» PROBLEM REQUIREMENTS
Give the number of lines in the entries that contain "mode". State only the count.
DATASET EXTRACT Block Start
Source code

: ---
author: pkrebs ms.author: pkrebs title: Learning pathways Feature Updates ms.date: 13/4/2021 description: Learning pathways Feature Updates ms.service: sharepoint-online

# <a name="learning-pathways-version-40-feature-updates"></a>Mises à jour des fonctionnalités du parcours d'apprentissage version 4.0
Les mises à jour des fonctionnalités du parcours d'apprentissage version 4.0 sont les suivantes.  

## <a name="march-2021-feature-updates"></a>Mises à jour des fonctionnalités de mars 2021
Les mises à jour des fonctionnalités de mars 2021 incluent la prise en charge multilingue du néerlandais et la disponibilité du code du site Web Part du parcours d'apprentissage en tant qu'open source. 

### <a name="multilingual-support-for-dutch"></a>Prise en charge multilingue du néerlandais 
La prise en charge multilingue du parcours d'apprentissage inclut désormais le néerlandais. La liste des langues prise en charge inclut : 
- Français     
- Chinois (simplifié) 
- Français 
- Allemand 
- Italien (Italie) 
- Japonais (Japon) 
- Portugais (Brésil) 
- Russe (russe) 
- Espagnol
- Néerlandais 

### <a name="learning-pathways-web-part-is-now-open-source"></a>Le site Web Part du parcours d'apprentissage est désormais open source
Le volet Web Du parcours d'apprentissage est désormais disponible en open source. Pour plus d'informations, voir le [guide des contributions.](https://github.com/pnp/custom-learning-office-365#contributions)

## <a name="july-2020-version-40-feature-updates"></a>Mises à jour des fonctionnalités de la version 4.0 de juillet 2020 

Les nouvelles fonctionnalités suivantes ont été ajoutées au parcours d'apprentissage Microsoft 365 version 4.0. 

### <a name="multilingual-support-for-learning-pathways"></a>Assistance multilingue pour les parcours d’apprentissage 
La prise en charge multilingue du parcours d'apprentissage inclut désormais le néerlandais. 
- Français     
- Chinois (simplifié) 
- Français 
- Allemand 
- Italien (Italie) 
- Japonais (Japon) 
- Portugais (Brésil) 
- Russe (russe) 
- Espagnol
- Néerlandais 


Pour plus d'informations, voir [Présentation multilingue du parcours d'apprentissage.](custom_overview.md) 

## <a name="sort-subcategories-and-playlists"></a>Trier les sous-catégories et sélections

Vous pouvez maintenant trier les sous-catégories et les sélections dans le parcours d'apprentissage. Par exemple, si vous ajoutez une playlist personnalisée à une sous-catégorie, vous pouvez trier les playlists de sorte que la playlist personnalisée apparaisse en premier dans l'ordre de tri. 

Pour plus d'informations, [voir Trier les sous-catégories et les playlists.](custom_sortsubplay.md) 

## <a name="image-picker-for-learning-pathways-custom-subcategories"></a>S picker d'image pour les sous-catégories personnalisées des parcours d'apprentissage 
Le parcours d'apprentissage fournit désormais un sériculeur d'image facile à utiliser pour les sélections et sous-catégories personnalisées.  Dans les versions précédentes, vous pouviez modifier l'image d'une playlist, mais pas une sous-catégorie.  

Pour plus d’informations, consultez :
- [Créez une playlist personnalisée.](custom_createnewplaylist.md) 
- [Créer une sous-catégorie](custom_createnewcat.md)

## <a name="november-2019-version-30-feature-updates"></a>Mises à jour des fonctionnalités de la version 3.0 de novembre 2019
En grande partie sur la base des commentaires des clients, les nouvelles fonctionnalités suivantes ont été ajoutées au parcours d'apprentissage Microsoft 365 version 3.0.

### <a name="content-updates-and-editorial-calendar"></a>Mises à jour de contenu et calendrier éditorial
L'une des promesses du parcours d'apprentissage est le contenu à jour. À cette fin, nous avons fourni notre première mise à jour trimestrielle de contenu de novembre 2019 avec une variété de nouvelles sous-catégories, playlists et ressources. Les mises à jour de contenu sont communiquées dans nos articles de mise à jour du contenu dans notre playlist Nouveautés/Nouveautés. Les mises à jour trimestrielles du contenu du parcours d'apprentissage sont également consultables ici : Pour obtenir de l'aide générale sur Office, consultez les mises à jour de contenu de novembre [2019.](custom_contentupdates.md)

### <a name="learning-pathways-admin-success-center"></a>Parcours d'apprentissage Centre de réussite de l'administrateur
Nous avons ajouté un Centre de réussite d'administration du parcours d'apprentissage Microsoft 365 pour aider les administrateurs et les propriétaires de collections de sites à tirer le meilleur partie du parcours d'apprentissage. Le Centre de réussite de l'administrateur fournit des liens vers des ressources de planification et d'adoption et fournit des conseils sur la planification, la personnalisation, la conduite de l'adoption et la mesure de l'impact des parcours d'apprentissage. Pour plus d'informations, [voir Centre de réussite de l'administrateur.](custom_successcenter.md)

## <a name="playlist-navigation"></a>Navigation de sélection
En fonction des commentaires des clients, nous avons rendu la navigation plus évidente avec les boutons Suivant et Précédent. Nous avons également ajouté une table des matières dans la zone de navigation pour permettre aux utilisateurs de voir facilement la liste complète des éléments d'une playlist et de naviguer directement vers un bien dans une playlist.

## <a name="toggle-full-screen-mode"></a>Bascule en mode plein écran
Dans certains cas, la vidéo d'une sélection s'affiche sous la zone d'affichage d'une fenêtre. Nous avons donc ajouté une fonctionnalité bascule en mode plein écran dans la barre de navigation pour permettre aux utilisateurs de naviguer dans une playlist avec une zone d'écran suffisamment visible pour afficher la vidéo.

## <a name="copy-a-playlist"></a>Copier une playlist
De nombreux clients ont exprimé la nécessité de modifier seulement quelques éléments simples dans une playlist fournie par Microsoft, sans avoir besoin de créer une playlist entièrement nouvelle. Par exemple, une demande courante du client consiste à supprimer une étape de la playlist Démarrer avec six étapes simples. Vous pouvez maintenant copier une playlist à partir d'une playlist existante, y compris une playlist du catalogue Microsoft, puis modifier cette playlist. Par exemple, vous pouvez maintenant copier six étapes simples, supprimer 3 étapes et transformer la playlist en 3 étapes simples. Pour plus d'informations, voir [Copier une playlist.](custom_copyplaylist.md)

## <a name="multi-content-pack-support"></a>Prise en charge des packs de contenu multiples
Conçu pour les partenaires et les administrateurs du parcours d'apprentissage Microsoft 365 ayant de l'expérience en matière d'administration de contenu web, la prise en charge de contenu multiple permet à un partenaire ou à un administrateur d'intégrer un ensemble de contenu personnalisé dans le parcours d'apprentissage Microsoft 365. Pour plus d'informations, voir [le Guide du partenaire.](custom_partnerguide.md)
DATASET EXTRACT Block End
» YOUR RESPONSE
2